The hotel was launched at the start of the 1877-78 season, in other words around November or December of 1877. It was sited just inland of the ancient Luxor Temple, beside which was Cook’s riverboat landing stage. For the Luxor’s second season, the hotel added a new wing, doubling its capacity to about 45 bedrooms. Not long after, it was extended again and in the process completely remodelled to accommodate 120 people, essentially becoming a new hotel. It’s possible this took place in 1886 and this may be where the incorrect date for the Winter Palace – which was built adjacent to the Luxor Hotel – comes from. But I’m just guessing.

The Luxor didn’t remain the only hotel in town for long, but prior to the building of the Winter Palace, it remained the most well known and best run – it also offered cheaper rates for Egyptologists. While serving as chief inspector of the Egyptian Antiquities Service (1899-1905), Howard Carter frequently called by for lunch or afternoon tea. Another regular was Edward Frederick Benson, better known as EF Benson, author of the tales of Mapp and Lucia. Benson had a sister called Margaret who was an archaeologist and who, in 1895-97, had a concession to excavate the Temple of Mut at Karnak; brother, Fred, who was also a trained archaeologist with field experience in Greece, came out to help.

The Luxor Hotel was the Benson’s residence and where they spent their evenings playing games of cards and charades. It’s also where Margaret was treated for a near fatal case of pleurisy by the hotel doctor who had to tap the fluid around her lungs – not an operation you’d want carried out in your double with river view even today. Fred later used the hotel as a setting in a novel of the supernatural called The Image in the Sand, published in 1905:

The garden at the Luxor Hotel is a delectable place of palms. Sixty to eighty feet high they stand, slender, slim, and dusky-stemmed, and high up at the top of the trees stretch the glorious fern-like fronds of the foliage beneath which hang the clusters of yellowing dates. Here rises a thicket of bamboos, tremulous and quivering, even on the stillest and most windless nights, and a great cat-headed statue, wrought in black granite, and taken away from the neighbouring temple of Mut in Karnak, looks with steadfast gaze out and beyond over the Eastern horizon, with eyes focussed beyond material range, as if waiting for the dawn of the everlasting day.

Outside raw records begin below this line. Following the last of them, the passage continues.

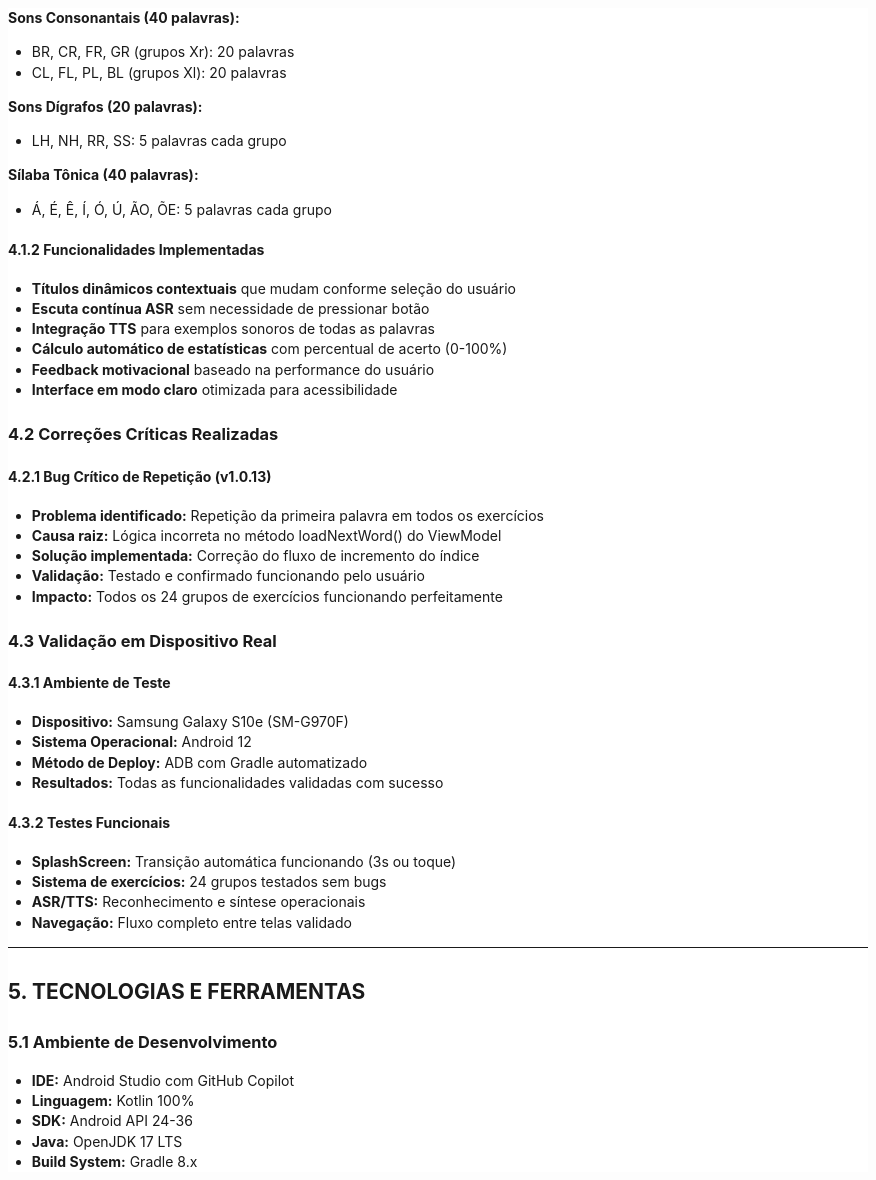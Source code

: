 **Sons Consonantais (40 palavras):**
- BR, CR, FR, GR (grupos Xr): 20 palavras
- CL, FL, PL, BL (grupos Xl): 20 palavras

**Sons Dígrafos (20 palavras):**
- LH, NH, RR, SS: 5 palavras cada grupo

**Sílaba Tônica (40 palavras):**
- Á, É, Ê, Í, Ó, Ú, ÃO, ÕE: 5 palavras cada grupo

#### 4.1.2 Funcionalidades Implementadas
- **Títulos dinâmicos contextuais** que mudam conforme seleção do usuário
- **Escuta contínua ASR** sem necessidade de pressionar botão
- **Integração TTS** para exemplos sonoros de todas as palavras
- **Cálculo automático de estatísticas** com percentual de acerto (0-100%)
- **Feedback motivacional** baseado na performance do usuário
- **Interface em modo claro** otimizada para acessibilidade

### 4.2 Correções Críticas Realizadas

#### 4.2.1 Bug Crítico de Repetição (v1.0.13)
- **Problema identificado:** Repetição da primeira palavra em todos os exercícios
- **Causa raiz:** Lógica incorreta no método loadNextWord() do ViewModel
- **Solução implementada:** Correção do fluxo de incremento do índice
- **Validação:** Testado e confirmado funcionando pelo usuário
- **Impacto:** Todos os 24 grupos de exercícios funcionando perfeitamente

### 4.3 Validação em Dispositivo Real

#### 4.3.1 Ambiente de Teste
- **Dispositivo:** Samsung Galaxy S10e (SM-G970F)
- **Sistema Operacional:** Android 12
- **Método de Deploy:** ADB com Gradle automatizado
- **Resultados:** Todas as funcionalidades validadas com sucesso

#### 4.3.2 Testes Funcionais
- **SplashScreen:** Transição automática funcionando (3s ou toque)
- **Sistema de exercícios:** 24 grupos testados sem bugs
- **ASR/TTS:** Reconhecimento e síntese operacionais
- **Navegação:** Fluxo completo entre telas validado

---

## 5. TECNOLOGIAS E FERRAMENTAS

### 5.1 Ambiente de Desenvolvimento
- **IDE:** Android Studio com GitHub Copilot
- **Linguagem:** Kotlin 100%
- **SDK:** Android API 24-36
- **Java:** OpenJDK 17 LTS
- **Build System:** Gradle 8.x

The statue he mentions, of the ancient goddesses Sekhmet, was one of a pair (click on the photo above to enlarge and you can see them either side of the entrance), both of which were removed some time ago. The hotel itself, which was not only the first in Luxor but one of the earliest in Egypt, was still admitting guests until as recently as the 1980s. In the intervening century it had undergone great changes but the main façade, which resembles a sort of Indian colonial bungalow, would still be familiar to Fred and Maggie today.

When I visited a couple of months ago the building behind the façade had been gutted and reduced to a shell. This isn’t a demolition, however, but a rebuild. The plan, apparently, is to restore the Luxor Hotel to working order. I saw the skeletal concrete frame of a new garden annexe and a great hole in the ground that will eventually be a swimming pool, although work is currently on a go-slow thanks to the economically uncertain climate. If they ever do finish I’ll be curious to see what date any website gives for the building of the hotel and what they call any new restaurant.

For more on EF Benson in Egypt visit here.

UPDATE: May 2017
This afternoon I visited a retrospective of work by David Hockney at the Tate Britain in London. Among the work exhibited was this sketch:


It is the porch of the Luxor Hotel. I knew that Hockney visited Egypt on a couple of occasions, notably in 1978, which resulted in a book, David Hockney: Egyptian Journeys, (which I’ve never seen) but I didn’t realise he drew any hotels. You might have thought he could have afforded the Winter Palace.